-------- Raw data --------
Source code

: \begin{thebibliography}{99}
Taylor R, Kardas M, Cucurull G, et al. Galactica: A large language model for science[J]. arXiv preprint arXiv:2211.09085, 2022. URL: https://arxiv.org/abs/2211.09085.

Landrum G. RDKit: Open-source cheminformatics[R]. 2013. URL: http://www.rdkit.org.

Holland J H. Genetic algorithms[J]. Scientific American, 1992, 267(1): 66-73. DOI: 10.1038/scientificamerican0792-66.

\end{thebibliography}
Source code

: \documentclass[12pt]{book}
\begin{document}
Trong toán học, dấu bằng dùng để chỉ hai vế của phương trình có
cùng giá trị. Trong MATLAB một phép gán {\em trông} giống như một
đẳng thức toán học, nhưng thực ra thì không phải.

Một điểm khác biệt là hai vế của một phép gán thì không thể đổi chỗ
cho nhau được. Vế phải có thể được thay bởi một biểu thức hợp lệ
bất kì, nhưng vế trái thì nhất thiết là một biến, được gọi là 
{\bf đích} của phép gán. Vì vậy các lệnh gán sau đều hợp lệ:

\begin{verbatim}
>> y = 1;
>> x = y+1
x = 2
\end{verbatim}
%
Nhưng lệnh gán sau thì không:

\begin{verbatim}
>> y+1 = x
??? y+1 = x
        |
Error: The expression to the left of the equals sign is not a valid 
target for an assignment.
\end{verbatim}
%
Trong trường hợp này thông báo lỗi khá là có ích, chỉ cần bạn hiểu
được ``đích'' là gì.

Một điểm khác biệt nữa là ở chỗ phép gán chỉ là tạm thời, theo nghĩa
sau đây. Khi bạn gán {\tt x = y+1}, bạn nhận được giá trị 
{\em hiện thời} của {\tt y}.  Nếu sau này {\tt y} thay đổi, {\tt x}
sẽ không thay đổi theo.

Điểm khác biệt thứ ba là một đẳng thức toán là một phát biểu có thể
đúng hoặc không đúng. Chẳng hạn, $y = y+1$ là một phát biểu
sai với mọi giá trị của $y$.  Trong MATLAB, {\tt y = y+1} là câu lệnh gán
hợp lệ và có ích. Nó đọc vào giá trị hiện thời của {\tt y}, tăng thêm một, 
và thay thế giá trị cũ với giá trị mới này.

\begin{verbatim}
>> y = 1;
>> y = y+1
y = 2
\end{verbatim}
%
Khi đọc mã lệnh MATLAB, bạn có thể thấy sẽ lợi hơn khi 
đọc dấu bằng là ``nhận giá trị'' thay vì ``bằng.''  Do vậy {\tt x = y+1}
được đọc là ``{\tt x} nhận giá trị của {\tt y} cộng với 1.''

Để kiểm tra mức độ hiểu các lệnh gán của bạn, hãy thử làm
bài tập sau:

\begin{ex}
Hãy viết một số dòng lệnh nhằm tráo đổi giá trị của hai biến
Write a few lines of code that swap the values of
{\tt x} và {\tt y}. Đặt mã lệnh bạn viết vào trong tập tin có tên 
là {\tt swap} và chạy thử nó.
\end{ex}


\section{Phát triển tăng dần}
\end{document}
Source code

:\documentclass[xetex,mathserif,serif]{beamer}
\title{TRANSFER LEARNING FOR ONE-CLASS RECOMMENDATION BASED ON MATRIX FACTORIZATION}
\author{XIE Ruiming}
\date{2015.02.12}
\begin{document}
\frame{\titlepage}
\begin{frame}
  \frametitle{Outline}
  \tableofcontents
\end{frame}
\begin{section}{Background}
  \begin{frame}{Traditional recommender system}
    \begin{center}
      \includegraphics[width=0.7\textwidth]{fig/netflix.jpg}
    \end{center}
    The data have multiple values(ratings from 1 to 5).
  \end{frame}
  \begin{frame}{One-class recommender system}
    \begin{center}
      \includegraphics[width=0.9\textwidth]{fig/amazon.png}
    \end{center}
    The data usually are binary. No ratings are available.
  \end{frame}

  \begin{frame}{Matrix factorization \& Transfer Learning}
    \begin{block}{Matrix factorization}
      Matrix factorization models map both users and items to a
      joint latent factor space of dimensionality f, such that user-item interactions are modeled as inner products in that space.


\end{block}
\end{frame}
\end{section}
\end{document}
--------
Work request:
What are the lines from the one with "joint latent factor" through the end of the entries? Give them again exactly, both end lines included.

Response to the task:
      joint latent factor space of dimensionality f, such that user-item interactions are modeled as inner products in that space.


\end{block}
\end{frame}
\end{section}
\end{document}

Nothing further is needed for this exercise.